Eli virou as moedas de Maddie na mão.

“Se as pessoas trouxeram tudo isso porque uma pessoa não tinha guarda-chuva, talvez a gente possa garantir que a próxima tenha.”

Olhei para Jenelle.

“Você não vai escrever o final sozinha desta vez.”

“Não”, ela disse.

“Não vou.”

O senhor Collins limpou a garganta.

“A garagem tem um suporte antigo que poderíamos limpar.

Nada sofisticado, mas resistente.”

“A escola tem guarda-chuvas nos achados e perdidos”, disse Eli.

“E as pessoas poderiam deixar capas de chuva.

Talvez cartões de ônibus também.”

“Como você chamaria isso?” perguntei.

Eli olhou para o número pintado na caixa nº 47.

“O Suporte de Chuva da Rota 47.”

O senhor Collins sorriu.

“Isso soa bem.”

Eli tocou suavemente o guarda-chuva de Darren.

“A placa pode dizer: ‘Começou com o guarda-chuva de Darren’?”

Minha garganta se apertou até eu mal conseguir respirar.

“Sim”, eu disse.

“Mas este guarda-chuva volta para casa conosco.”

Eli assentiu.

“Eu sei.

O do papai fica conosco.”

Jenelle olhou para mim com cuidado.

“Posso escrever uma atualização?

Com sua permissão desta vez?”

“Tenho regras.”

Ela pegou seu caderno.

“Diga.”

“Nada de sobrenomes.

Nada de endereço.

Nada de close no rosto de Eli.

Nada de transformar a morte de Darren na manchete.

E não chame meu filho de herói como se ele ainda não deixasse tigelas de cereal na pia.”

Jenelle anotou cada palavra.

“Eu prometo.”

Uma semana depois, o escritório de transporte aprovou o suporte ao lado do abrigo de ônibus.

O senhor Collins o pintou de azul.

A escola o encheu de guarda-chuvas, capas de chuva, luvas e passes de ônibus pré-pagos.

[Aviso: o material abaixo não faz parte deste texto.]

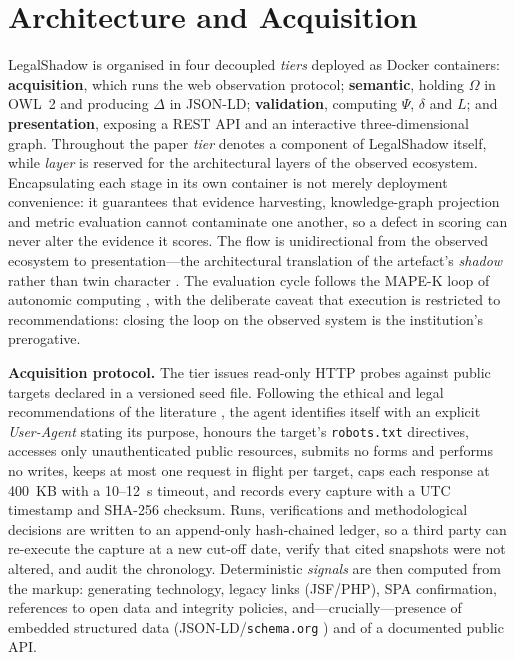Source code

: \documentclass[engproc,proceedingpaper,submit,moreauthors]{Definitions/mdpi}
\begin{document}
\section{Architecture and Acquisition}
\label{sec:arch}

LegalShadow is organised in four decoupled \emph{tiers} deployed as Docker containers: \textbf{acquisition}, which runs the web observation protocol; \textbf{semantic}, holding $\Omega$ in OWL~2 and producing $\Delta$ in JSON-LD; \textbf{validation}, computing $\Psi$, $\delta$ and $L$; and \textbf{presentation}, exposing a REST API and an interactive three-dimensional graph. Throughout the paper \emph{tier} denotes a component of LegalShadow itself, while \emph{layer} is reserved for the architectural layers of the observed ecosystem. Encapsulating each stage in its own container is not merely deployment convenience: it guarantees that evidence harvesting, knowledge-graph projection and metric evaluation cannot contaminate one another, so a defect in scoring can never alter the evidence it scores. The flow is unidirectional from the observed ecosystem to presentation---the architectural translation of the artefact's \emph{shadow} rather than twin character \cite{Kritzinger2018,Sepasgozar2021}. The evaluation cycle follows the MAPE-K loop of autonomic computing \cite{Kephart2003}, with the deliberate caveat that execution is restricted to recommendations: closing the loop on the observed system is the institution's prerogative.

    \textbf{Acquisition protocol.}
    The tier issues read-only HTTP probes against public targets declared in a versioned seed file. Following the ethical and legal recommendations of the literature \cite{Krotov2020}, the agent identifies itself with an explicit \emph{User-Agent} stating its purpose, honours the target's \texttt{robots.txt} directives, accesses only unauthenticated public resources, submits no forms and performs no writes, keeps at most one request in flight per target, caps each response at 400~KB with a 10--12~s timeout, and records every capture with a UTC timestamp and SHA-256 checksum. Runs, verifications and methodological decisions are written to an append-only hash-chained ledger, so a third party can re-execute the capture at a new cut-off date, verify that cited snapshots were not altered, and audit the chronology. Deterministic \emph{signals} are then computed from the markup: generating technology, legacy links (JSF/PHP), SPA confirmation, references to open data and integrity policies, and---crucially---presence of embedded structured data (JSON-LD/\texttt{schema.org} \cite{Guha2016}) and of a documented public API.
\end{document}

A placa de bronze na frente dizia:

“O Suporte de Chuva da Rota 47

Começou com o guarda-chuva de Darren.”

Eli prendeu um guarda-chuva azul novinho ao suporte.

Depois colocou o velho guarda-chuva de Darren debaixo do braço.

“Tem certeza?” perguntei.

Ele tocou o guarda-chuva novo.

“Este é para compartilhar.”

Então olhou para baixo, para aquele que seu pai lhe dera.

“E este é para lembrar.”

Passei meu braço em volta de seus ombros.

Por dois anos, acreditei que o último presente de Darren precisava ser protegido do mundo.

Eu estava enganada.

O último presente de Darren tinha voltado pela nossa porta da frente encharcado, tremendo e com doze anos de idade.

E, de alguma forma, meu menino o havia levado mais longe do que qualquer um de nós jamais conseguiria.